When Microsoft started to talk about Intelligent Query Processing (IQP) before SQL Server 2017, I wasn’t sure what to think. There was a diagram with 20 things on it, and only 5 were highlighted (you can see that in the article linked). That felt like something, but barely something. Over time, as we’ve gone through SQL Server 2019 and now 2022, the diagram now looks more filled in. In fact, now there are a lot of things filled in.

When I think about new features of SQL Server, I don’t often spend a lot of time on the IQP stuff. First, I don’t have to live with people yelling at me every day about slow performance. If I did, I might be more anxious to test and evaluate the changes. Second, these are mostly just hidden things that come with the product and (fingers crossed) improve my workload.

There’s an article on the 2022 changes, which improve upon some of the older IQP work as well as add some new items. It seems the feedback loops are getting better, though not perfect. I’m sure all the performance tuning experts will write posts about where these things fail, which is good. We want to know where we might have problems. Hopefully, we’ll also see lots of demo code that shows where these things work.

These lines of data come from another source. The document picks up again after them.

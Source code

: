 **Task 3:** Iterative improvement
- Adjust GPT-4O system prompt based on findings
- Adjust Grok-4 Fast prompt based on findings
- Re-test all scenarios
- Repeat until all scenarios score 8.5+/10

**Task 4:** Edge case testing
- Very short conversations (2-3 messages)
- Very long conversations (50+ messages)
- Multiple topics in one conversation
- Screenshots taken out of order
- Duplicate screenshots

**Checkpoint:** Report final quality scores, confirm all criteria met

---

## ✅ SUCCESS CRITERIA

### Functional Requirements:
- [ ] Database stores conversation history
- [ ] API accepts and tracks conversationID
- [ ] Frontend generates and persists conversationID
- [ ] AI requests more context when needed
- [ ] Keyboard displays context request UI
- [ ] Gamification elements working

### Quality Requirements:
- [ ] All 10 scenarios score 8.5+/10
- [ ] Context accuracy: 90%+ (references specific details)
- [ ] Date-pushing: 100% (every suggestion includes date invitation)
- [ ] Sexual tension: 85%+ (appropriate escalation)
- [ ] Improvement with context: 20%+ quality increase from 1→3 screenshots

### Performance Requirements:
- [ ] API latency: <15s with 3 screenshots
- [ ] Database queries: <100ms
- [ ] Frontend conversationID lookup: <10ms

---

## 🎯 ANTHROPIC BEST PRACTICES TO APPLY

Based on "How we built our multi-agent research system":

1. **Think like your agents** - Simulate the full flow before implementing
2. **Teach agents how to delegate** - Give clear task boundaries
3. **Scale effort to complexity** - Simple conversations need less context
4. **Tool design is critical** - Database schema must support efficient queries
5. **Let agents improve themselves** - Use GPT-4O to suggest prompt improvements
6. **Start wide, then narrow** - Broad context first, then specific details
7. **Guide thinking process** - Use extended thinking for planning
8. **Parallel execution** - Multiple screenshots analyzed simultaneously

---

One of the more interesting things is the Parameter Sensitive Plan Optimization. This should help with parameter sniffing issues, though it will be interesting to see what percentage of a variable workload is improved by this. I also wonder if loaded systems that struggle here might have other plan issues. I already know some people have an overloaded plan cache now. If they could have even more plans for each type of query, there might be other issues to contend with.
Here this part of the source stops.